At the moment I am doing it as following: 1. Overload "pytest_pyfunc_call()" and save returned result into "pyfuncitem" parameter. 2. Overload "pytest_runtest_makereport()", look for "perf" mark and somehow output "item.result". 3. I haven't decided about the way to output it yet, because I am currently trying to find the place where "PASSED" is printed.
do you want to consider performance regressions as a failure?
But this seems quite clunky and overcomplicated. Is there any better way to do this? If not for the data preparation, the currently existing time measuring system would probably be enough for me (although I'd still miss the ability to print GFLOPS value instead of seconds), but the data preparation is testcase-specific and I do not want to move it to "pytest_generate_tests()" hook.
Thank you in advance.
Could you maybe provide a simple example test file and make up some example output that you'd like to see? Meanwhile, if you haven't already you might want to look at the output of "py.test --durations=10" and see about its implementation (mostly contained in _pytest/runner.py, grep for 'duration'). best, holger
Hi Holger, On Sun, Apr 1, 2012 at 12:21 PM, holger krekel <holger@merlinux.eu> wrote:
do you want to consider performance regressions as a failure?

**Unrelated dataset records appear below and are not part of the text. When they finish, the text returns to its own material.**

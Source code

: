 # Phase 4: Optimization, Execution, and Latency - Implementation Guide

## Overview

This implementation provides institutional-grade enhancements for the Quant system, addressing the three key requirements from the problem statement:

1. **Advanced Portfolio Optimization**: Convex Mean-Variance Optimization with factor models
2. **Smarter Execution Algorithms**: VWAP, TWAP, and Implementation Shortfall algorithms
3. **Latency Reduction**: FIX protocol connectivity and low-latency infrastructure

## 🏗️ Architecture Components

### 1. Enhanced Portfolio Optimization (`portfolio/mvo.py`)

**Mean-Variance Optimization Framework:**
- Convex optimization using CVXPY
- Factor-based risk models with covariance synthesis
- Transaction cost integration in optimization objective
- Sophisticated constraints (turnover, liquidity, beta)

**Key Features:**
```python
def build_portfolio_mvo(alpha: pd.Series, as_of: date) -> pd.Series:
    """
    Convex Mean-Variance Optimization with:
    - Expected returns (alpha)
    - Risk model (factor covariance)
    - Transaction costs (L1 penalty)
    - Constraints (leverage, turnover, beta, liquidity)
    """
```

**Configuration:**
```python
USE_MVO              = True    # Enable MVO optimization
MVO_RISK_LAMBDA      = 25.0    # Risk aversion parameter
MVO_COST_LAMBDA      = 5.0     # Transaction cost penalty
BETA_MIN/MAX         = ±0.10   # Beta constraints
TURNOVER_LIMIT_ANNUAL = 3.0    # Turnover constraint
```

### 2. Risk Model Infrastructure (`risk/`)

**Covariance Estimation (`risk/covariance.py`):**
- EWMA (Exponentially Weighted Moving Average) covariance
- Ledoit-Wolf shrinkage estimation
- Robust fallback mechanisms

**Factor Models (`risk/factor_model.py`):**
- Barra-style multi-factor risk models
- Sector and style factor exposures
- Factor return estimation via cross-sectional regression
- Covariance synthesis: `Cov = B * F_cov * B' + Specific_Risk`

Not really. I just need some table with performance results that I could get for different systems/versions and compare them. Besides, performance regressions can be implemented using existing functionality, because they do not have some continuous result associated with them — only pass/fail.

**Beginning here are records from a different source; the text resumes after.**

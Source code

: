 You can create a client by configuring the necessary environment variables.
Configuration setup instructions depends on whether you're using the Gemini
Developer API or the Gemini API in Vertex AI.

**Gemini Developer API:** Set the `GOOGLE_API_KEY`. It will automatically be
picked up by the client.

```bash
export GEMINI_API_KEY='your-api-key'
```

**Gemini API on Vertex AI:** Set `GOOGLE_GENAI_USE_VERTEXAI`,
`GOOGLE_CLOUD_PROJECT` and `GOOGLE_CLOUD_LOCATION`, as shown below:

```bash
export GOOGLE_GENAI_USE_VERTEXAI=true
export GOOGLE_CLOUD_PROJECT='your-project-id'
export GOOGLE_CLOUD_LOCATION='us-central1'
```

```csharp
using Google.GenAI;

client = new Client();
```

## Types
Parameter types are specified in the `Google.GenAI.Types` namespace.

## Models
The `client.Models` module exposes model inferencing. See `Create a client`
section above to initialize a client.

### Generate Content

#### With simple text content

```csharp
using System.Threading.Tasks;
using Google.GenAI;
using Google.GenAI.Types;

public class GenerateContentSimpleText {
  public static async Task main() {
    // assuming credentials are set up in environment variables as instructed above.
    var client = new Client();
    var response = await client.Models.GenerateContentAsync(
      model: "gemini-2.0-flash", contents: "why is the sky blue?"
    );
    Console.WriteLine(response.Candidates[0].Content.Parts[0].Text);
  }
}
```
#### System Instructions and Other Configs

Could you maybe provide a simple example test file and make up some example output that you'd like to see?
Sure. Consider the following test file: ----- import pytest def test_matrixmul(): pass @pytest.mark.perf('seconds') def test_reduce(): # <some lengthy preparation that I do not want to time> # <actual work> return 1.0 @pytest.mark.perf('GFLOPS') def test_fft(): # <again, some lengthy preparation that I do not want to time> # <actual work> return 1.0, 1e10 ----- Here "test_matrixmul()" is a normal pass/fail test, "test_reduce()" is marked as performance test that returns execution time, and "test_fft()" is marked as a test that returns execution time + the number of operations (thus allowing us to calculate GFLOPS value). I have put together a clunky solution (see the end of this letter) using existing hooks that gives me more or less what I want to see: $ py.test -v ... test_test.py:3: test_matrixmul PASSED test_test.py:6: test_reduce 1.0 s test_test.py:10: test_fft 10.0 GFLOPS ... The only problem here is that I have to explicitly increase verbosity level. I'd prefer 'perf' marked tests show their result even for default verbosity, but I haven't found a way to do it yet.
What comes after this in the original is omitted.